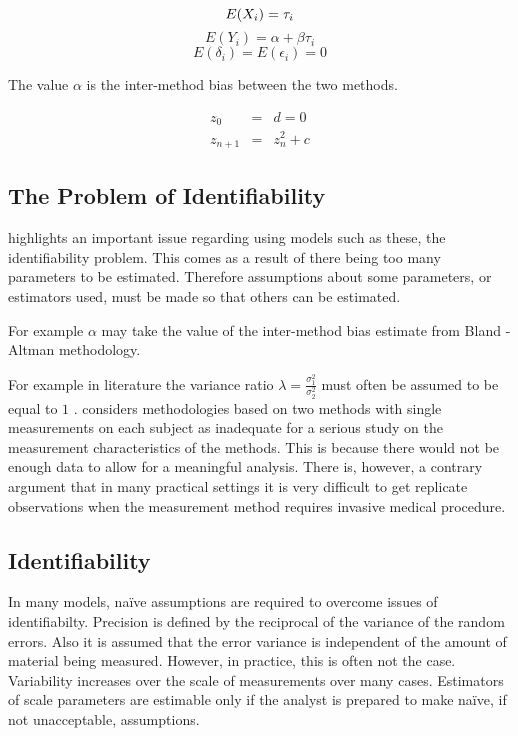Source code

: \documentclass[12pt, a4paper]{report}
\theoremstyle{plain}
\theoremstyle{definition}
\theoremstyle{remark}
\begin{document}
\begin{equation}
E(X_{i}) = \tau_{i}\\
\end{equation}
\begin{equation}
E(Y_{i}) = \alpha +\beta\tau_{i} \nonumber
\end{equation}
\begin{equation}
E(\delta_{i}) = E(\epsilon_{i}) = 0 \nonumber
\end{equation}

The value $\alpha$ is the inter-method bias between the two
methods.


\begin{eqnarray}
z_0 &=& d = 0 \\
z_{n+1} &=& z_n^2+c
\end{eqnarray}


	
\subsection{The Problem of Identifiability}
\citet{DunnSEME} highlights an important issue regarding using
models such as these, the identifiability problem. This comes as a
result of there being too many parameters to be estimated.
Therefore assumptions about some parameters, or estimators used,
must be made so that others can be estimated. 

For example $\alpha$
may take the value of the inter-method bias estimate from Bland -
Altman methodology. 


For example in literature the variance
ratio $\lambda=\frac{\sigma^{2}_{1}}{\sigma^{2}_{2}}$
must often be assumed to be equal to $1$ \citep{linnet98}.\citet{DunnSEME} considers methodologies based on two methods with single measurements on each subject as inadequate for a serious
study on the measurement characteristics of the methods. This is
because there would not be enough data to allow for a meaningful
analysis. There is, however, a contrary argument that in many
practical settings it is very difficult to get replicate
observations when the measurement method requires invasive medical
procedure.


\subsection{Identifiability}
In many models,  naïve assumptions are required to overcome issues of identifiabilty.
Precision is defined by the reciprocal of the variance of the random errors. 
Also it is assumed that the error variance is independent of the amount of material being measured. However, in practice, this is often not the case. Variability increases over the scale of measurements over many cases.
Estimators of scale parameters are estimable only if the analyst is prepared to make naïve, if not unacceptable, assumptions.
\end{document}
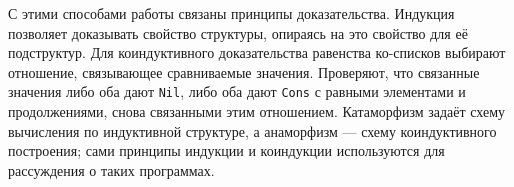 С этими способами работы связаны принципы доказательства.
Индукция позволяет доказывать свойство структуры, опираясь на это свойство для её подструктур.
Для коиндуктивного доказательства равенства ко-списков выбирают отношение, связывающее сравниваемые значения.
Проверяют, что связанные значения либо оба дают \texttt{Nil}, либо оба дают \texttt{Cons} с равными элементами и продолжениями, снова связанными этим отношением.
Катаморфизм задаёт схему вычисления по индуктивной структуре, а анаморфизм --- схему коиндуктивного построения; сами принципы индукции и коиндукции используются для рассуждения о таких программах.









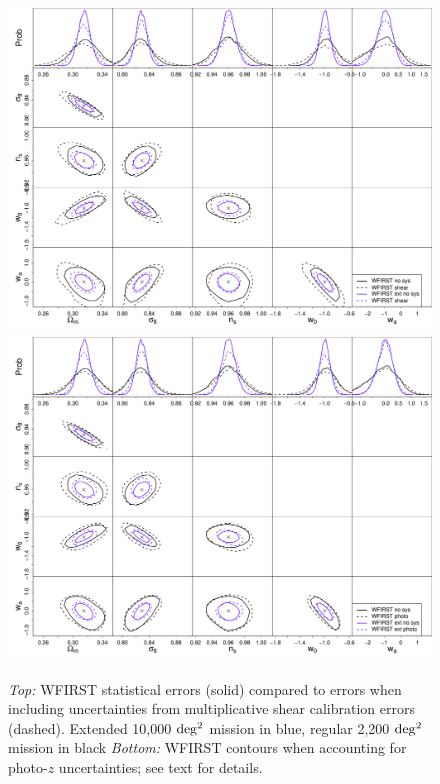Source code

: \begin{figure}
\includegraphics[width=14cm]{Plots/forecasts/WFIRST_shear.pdf}
\includegraphics[width=14cm]{Plots/forecasts/WFIRST_photo.pdf}
\caption{\textit{Top:} WFIRST statistical errors (solid) compared to errors when including uncertainties from multiplicative shear calibration errors (dashed).  Extended 10,000 $\mathrm{deg^2}$ mission in blue, regular 2,200 $\mathrm{deg^2}$ mission in black
\textit{Bottom:} WFIRST contours when accounting for photo-$z$ uncertainties; see text for details.}
         \label{fi:sys_obs}
\end{figure}

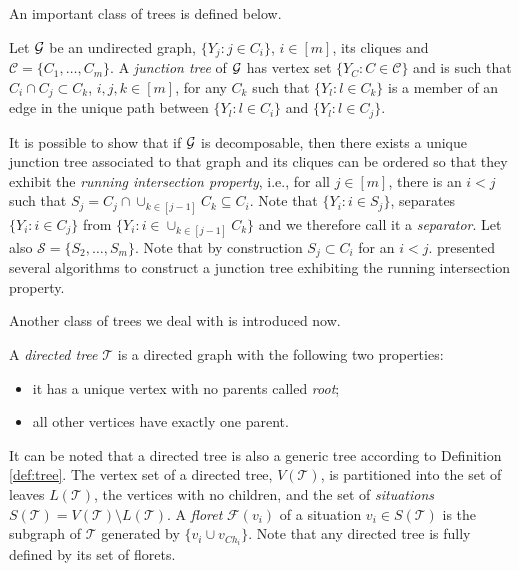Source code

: An important class of trees is defined below. 
\begin{definition}
Let $\mathcal{G}$ be an undirected graph, $\{Y_j:j\in C_i\}$, $i\in[m]$, its cliques and $\mathcal{C}=\{C_1,\dots,C_m\}$. A \emph{junction tree} of $\mathcal{G}$ has vertex set $\{Y_C: C\in\mathcal{C}\}$ and is such that $C_i\cap C_j\subset C_k$, $i,j,k \in[m]$, for any $C_k$ such that $\{Y_l:l\in C_k\}$ is a member of an edge in the unique path between $\{Y_l:l\in C_i\}$ and $\{Y_l:l\in C_j\}$.
\end{definition}
It is possible to show that if $\mathcal{G}$ is decomposable, then there exists a unique junction tree associated to that graph and its cliques can be ordered so that they exhibit the \textit{running intersection property}, i.e., for all $j\in [m]$, there is an $i<j$ such that $S_{j}=C_j\cap \cup_{k\in [j-1]}C_k\subseteq C_i$. Note that $\{Y_i: i\in S_j\}$,  separates $\{Y_i: i\in C_j\}$ from $\{Y_i: i\in \cup_{k\in [j-1]}C_k\}$ and we therefore call it a \textit{separator}. Let also $\mathcal{S}=\{S_2,\dots,S_m\}$. Note that by construction $S_j\subset C_i$ for an $i<j$.  \citet{Cowell1999a} presented several algorithms to construct a junction tree exhibiting the running intersection property. 

Another class of trees we deal with is introduced now. 
\begin{definition}
 A \emph{directed tree} $\mathcal{T}$  is a directed graph with the following two properties:
 \begin{itemize}
 \item it has a unique vertex with no parents called \textit{root};
 \item all other vertices have exactly one parent.
 \end{itemize}
\end{definition}   
It can be noted that a directed tree is also a generic tree according to Definition \ref{def:tree}. The vertex set of a directed tree, $V(\mathcal{T})$, is  partitioned into the set of leaves $L(\mathcal{T})$, the vertices with no children, and the set of \textit{situations} $S(\mathcal{T})=V(\mathcal{T})\setminus L(\mathcal{T})$. A \textit{floret} $\mathcal{F}(v_i)$ of a situation $v_i\in S(\mathcal{T})$ is the subgraph of $\mathcal{T}$ generated by $\{v_i\cup v_{Ch_i}\}$. Note that any directed tree is fully defined by  its set of florets. 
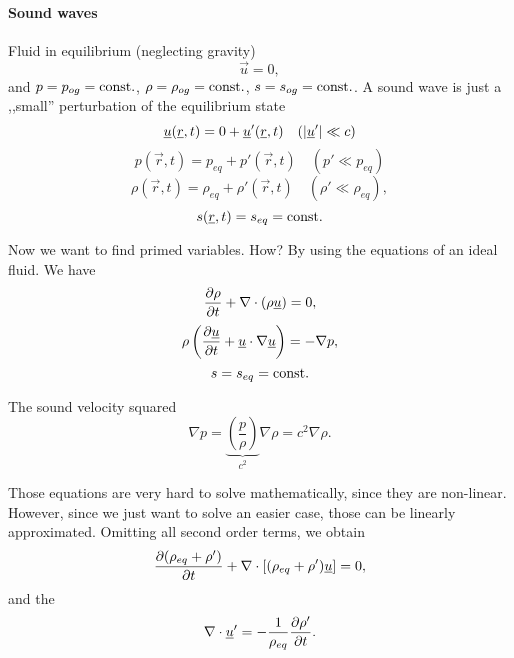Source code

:\documentclass[../main.tex]{subfiles}
\begin{document}
    \paragraph{Sound waves}
    Fluid in equilibrium (neglecting gravity)
    \begin{displaymath}
      \vec u = 0,
    \end{displaymath}
    and $p = p_{og} = \textrm{const}.$, $\rho = \rho_{og} = \textrm{const}.$, $s = s_{og} = \textrm{const}.$.
    A sound wave is just a ,,small'' perturbation of the equilibrium state
    \begin{displaymath}
      \underline{u} ( \underline{r}, t) = 0 + \underline{u} ' (\underline{r}, t)  \quad (\left| \underline{u}'\right| \ll c)
    \end{displaymath}
    \begin{displaymath}
      p ( \vec r, t) = p_{eq} + p' (\vec r, t)  \quad (p' \ll p_{eq})
    \end{displaymath}
    \begin{displaymath}
      \rho ( \vec r, t) = \rho_{eq} + \rho' (\vec r, t)  \quad (\rho ' \ll \rho_{eq}),
    \end{displaymath}
    \begin{displaymath}
      s( \underline{r}, t) = s_{eq} = \textrm{const}.
    \end{displaymath}

    Now we want to find primed variables.
    How? By using the equations of an ideal fluid.
    We have
    \begin{equation}
      \frac{\partial \rho}{\partial t} + \nabla \cdot (\rho \underline{u}) = 0,
    \end{equation}
    \begin{equation}
      \rho \left( \frac{\partial \underline{u}}{\partial t} + \underline{u} \cdot \nabla\underline{u} \right) = - \nabla p,
      \label{eq:3.3}
    \end{equation}
    \begin{equation}
      s = s_{eq} = \textrm{const}.
    \end{equation}

    The sound velocity squared
    \begin{displaymath}
      \nabla p = \underbrace{\left( \dfrac{p}{\rho} \right)}_{c^2}\nabla \rho = c^2 \nabla \rho.
    \end{displaymath}
    
    Those equations are very hard to solve mathematically, since they are non-linear.
    However, since we just want to solve an easier case, those can be linearly approximated.
    Omitting all second order terms, we obtain %
    \begin{displaymath}
      \frac{\partial (\rho_{eq} + \rho')}{\partial t} + \nabla \cdot \left[ (\rho_{eq} + \rho') \underline{u} \right] = 0,
    \end{displaymath}
    and the 
    \begin{equation}
      \nabla \cdot \underline{u}' = - \frac{1}{\rho_{eq}} \frac{\partial \rho'}{\partial t}.
      \label{eq:lincont}
    \end{equation}
\end{document}
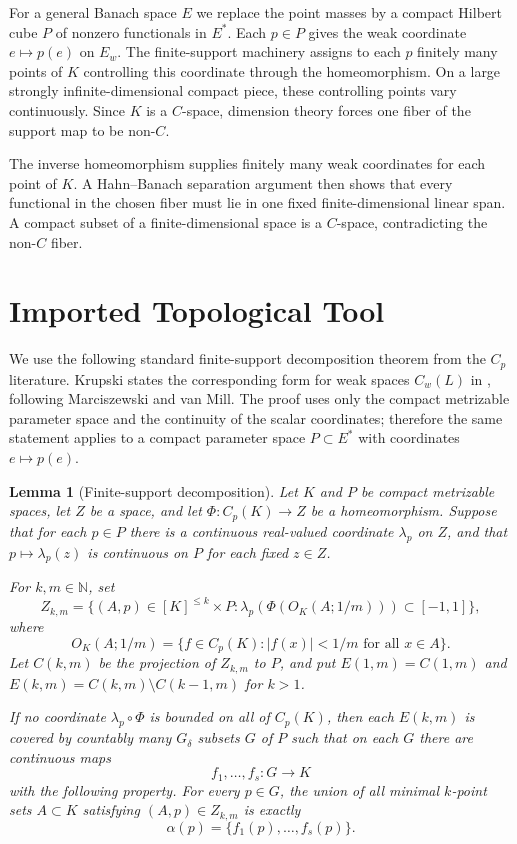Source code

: \documentclass[11pt]{article}
\newtheorem{lemma}{Lemma}
\begin{document}
For a general Banach space $E$ we replace the point masses by a compact
Hilbert cube $P$ of nonzero functionals in $E^*$. Each $p\in P$ gives the
weak coordinate $e\mapsto p(e)$ on $E_w$. The finite-support machinery
assigns to each $p$ finitely many points of $K$ controlling this coordinate
through the homeomorphism. On a large strongly infinite-dimensional compact
piece, these controlling points vary continuously. Since $K$ is a $C$-space,
dimension theory forces one fiber of the support map to be non-$C$.

The inverse homeomorphism supplies finitely many weak coordinates for each
point of $K$. A Hahn--Banach separation argument then shows that every
functional in the chosen fiber must lie in one fixed finite-dimensional
linear span. A compact subset of a finite-dimensional space is a $C$-space,
contradicting the non-$C$ fiber.

\section*{Imported Topological Tool}

We use the following standard finite-support decomposition theorem from the
$C_p$ literature. Krupski states the corresponding form for weak spaces
$C_w(L)$ in \cite[Theorem 1 and Lemma 1]{KrupskiWeakPointwise}, following
Marciszewski and van Mill. The proof uses only the compact metrizable
parameter space and the continuity of the scalar coordinates; therefore the
same statement applies to a compact parameter space $P\subset E^*$ with
coordinates $e\mapsto p(e)$.

\begin{lemma}[Finite-support decomposition]\label{lem:finite-support}
Let $K$ and $P$ be compact metrizable spaces, let $Z$ be a space, and let
$\Phi:C_p(K)\to Z$ be a homeomorphism. Suppose that for each $p\in P$ there
is a continuous real-valued coordinate $\lambda_p$ on $Z$, and that
$p\mapsto \lambda_p(z)$ is continuous on $P$ for each fixed $z\in Z$.

For $k,m\in\mathbb N$, set
\[
  Z_{k,m}=\{(A,p)\in [K]^{\le k}\times P:
  \lambda_p(\Phi(O_K(A;1/m)))\subset [-1,1]\},
\]
where
\[
  O_K(A;1/m)=\{f\in C_p(K): |f(x)|<1/m \text{ for all }x\in A\}.
\]
Let $C(k,m)$ be the projection of $Z_{k,m}$ to $P$, and put
$E(1,m)=C(1,m)$ and $E(k,m)=C(k,m)\setminus C(k-1,m)$ for $k>1$.

If no coordinate $\lambda_p\circ\Phi$ is bounded on all of $C_p(K)$, then
each $E(k,m)$ is covered by countably many $G_\delta$ subsets $G$ of $P$
such that on each $G$ there are continuous maps
\[
  f_1,\ldots,f_s:G\to K
\]
with the following property. For every $p\in G$, the union of all
minimal $k$-point sets $A\subset K$ satisfying $(A,p)\in Z_{k,m}$ is exactly
\[
  \alpha(p)=\{f_1(p),\ldots,f_s(p)\}.
\]
\end{lemma}
\end{document}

....

WHAT IS EXPECTED: Which lines above contain the word "using"? Copy each one.

YOUR RESPONSE:
\citet{DunnSEME} highlights an important issue regarding using
    How? By using the equations of an ideal fluid.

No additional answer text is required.